Washington Post Embodies Ben Bradlee's Criticism of Media

Here's the Washington Post today, refusing to say Karl Rove lied about the fall, 2002 vote on Iraq:

Rove's Version of 2002 War Vote Is Disputed

Former White House aide Karl Rove said yesterday it was Congress, not President Bush, who wanted to rush a vote on the looming war in Iraq in the fall of 2002, a version of events disputed by leading congressional Democrats and even some former Rove colleagues.

Rove said that the administration did not want lawmakers to vote on a resolution authorizing the use of force against Iraq that soon because it would "make things move too fast," before Bush could line up international allies, and politicize the issue ahead of midterm elections. But Democrats and some Republicans involved with the issue at the time said yesterday that Bush wanted a quick vote.

Here's Ben Bradlee, then the editor of the Washington Post, in a little-remembered speech in 1987:

I would like to talk about government lying. Calculated lies. The wilful deception of the public for political end...

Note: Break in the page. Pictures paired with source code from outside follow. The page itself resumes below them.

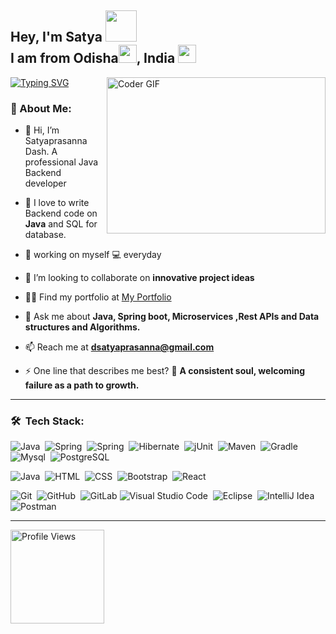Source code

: ##  Hey, I'm Satya  <img src="https://github.com/TheDudeThatCode/TheDudeThatCode/blob/master/Assets/Developer.gif" width="50"><br> I am from Odisha<img src="https://github.com/GG-Satya/GG-Satya/assets/111240668/9ce2a41a-6c4d-4150-bbad-2647a8733cc9" width ="29">, India <img src="https://github.com/TheDudeThatCode/TheDudeThatCode/blob/master/Assets/Earth.gif" width="29"><br>
<!-- <img align="right" alt="Coding" width="400" src="https://c.tenor.com/fdvOlldr5RYAAAAC/private.gif"> -->
<!-- <img alt="Coder GIF" height=250 width=350 src="https://miro.medium.com/max/1360/0*7Q3yvSIv_t0ioJ-Z.gif"/> -->
<img align="right" alt="Coder GIF" height=250 width=350 src="https://analyticsindiamag.com/wp-content/uploads/2018/12/developer-dribbble.gif" />

[![Typing SVG](https://readme-typing-svg.herokuapp.com/?lines=I+build+things+for+web)](https://git.io/typing-svg)


###  💫 About Me:
-  👋 Hi, I’m Satyaprasanna Dash. A professional Java Backend developer<br>

- 🔭 I love to write Backend code on **Java** and SQL for database.

- 🌱 working on myself 💻 everyday

- 🤝 I’m looking to collaborate on **innovative project ideas**

- 👨‍💻 Find my portfolio at <a href="https://gg-satya.github.io/Portfolio/" target="_blank">My Portfolio</a>

- 💬 Ask me about **Java, Spring boot, Microservices ,Rest APIs and Data structures and Algorithms.**

- 📫 Reach me at **dsatyaprasanna@gmail.com**

<!-- 📄 Know about my experiences from <a href="https://drive.google.com/file/d/1eiPKKlLMDXH5D-CrISgFImrTY24fjJBo/view?usp=drive_link">My Resume</a> -->


- ⚡ One line that describes me best?  🎯 **A consistent soul, welcoming failure as a path to growth.**
<hr>

<!-- ## 🌐 Socials: <a href="https://linkedin.com/in/satyaprasanna-dash-695605208" target="_blank"><img src="https://img.shields.io/badge/LinkedIn-%230077B5.svg?logo=linkedin&logoColor=white" width="120" alt="LinkedIn"></a> -->


### 🛠 &nbsp;Tech Stack:

![Java](https://img.shields.io/badge/Java-blue?logo=Java)&nbsp;
![Spring](https://img.shields.io/badge/-Spring-blue?style=flat&logo=Spring)&nbsp;
![Spring](https://img.shields.io/badge/-Springboot-blue?style=flat&logo=Spring)&nbsp;
![Hibernate](https://img.shields.io/badge/-Hibernate-blue?style=flat&logo=Hibernate)&nbsp;
![jUnit](https://img.shields.io/badge/jUnit-blue?&style=flat&logo=Java&logoColor=white)&nbsp;
![Maven](https://img.shields.io/badge/Maven-blue?logo=maven)&nbsp;
![Gradle](https://img.shields.io/badge/Gradle-blue?logo=gradle)&nbsp;
![Mysql](https://img.shields.io/badge/-Mysql-blue?style=flat&logo=Mysql&logoColor=white)&nbsp;
![PostgreSQL](https://img.shields.io/badge/-PostgreSQL-blue?style=flat&logo=postgresql&logoColor=white)&nbsp;

![Java](https://img.shields.io/badge/Javascript-blue?logo=Javascript)&nbsp;
![HTML](https://img.shields.io/badge/-HTML-blue?style=flat&logo=HTML5)&nbsp;
![CSS](https://img.shields.io/badge/-CSS-blue?style=flat&logo=CSS3&logoColor=1572B6)&nbsp;
![Bootstrap](https://img.shields.io/badge/-Bootstrap-blue?style=flat&logo=bootstrap&logoColor=563D7C)&nbsp;
![React](https://img.shields.io/badge/React-blue?logo=react)&nbsp;

![Git](https://img.shields.io/badge/-Git-blue?style=flat&logo=git)&nbsp;
![GitHub](https://img.shields.io/badge/-GitHub-blue?style=flat&logo=github)&nbsp;
![GitLab](https://img.shields.io/badge/gitlab-blue?logo=gitlab)
![Visual Studio Code](https://img.shields.io/badge/-Visual%20Studio%20Code-blue?style=flat&logo=visual-studio-code&logoColor=white)&nbsp;
![Eclipse](https://img.shields.io/badge/Eclipse-blue?logo=eclipse)&nbsp;
![IntelliJ Idea](https://img.shields.io/badge/IntelliJ_Idea-blue?logo=intellij)&nbsp;
![Postman](https://img.shields.io/badge/-Postmam-blue?style=flat&logo=Postman&logoColor=FFA515)&nbsp;

<hr>
<img src="https://komarev.com/ghpvc/?username=GG-Satya" width="150" alt="Profile Views">

<!--- ![](https://komarev.com/ghpvc/?username=GG-Satya) -->

<!---
GG-Satya/GG-Satya is a ✨ special ✨ repository because its `README.md` (this file) appears on your GitHub profile.
You can click the Preview link to take a look at your changes.
--->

In America, the press is curiously shy, even embarrassed when faced with the need to use some form of the verb "to lie" even now when public tolerance for the unexplained and for the unbelievable explanation is wearing thin. We seem to drop quickly into a defensive crouch, when even, as now, we are accused of abusing our power by not accepting explanations which often defy acceptance. We are, too often, close enough to the Establishment ourselves to be uncomfortable in calling a lie, a lie.

Rove is now a columnist for Newsweek, which is owned by the Washington Post Co.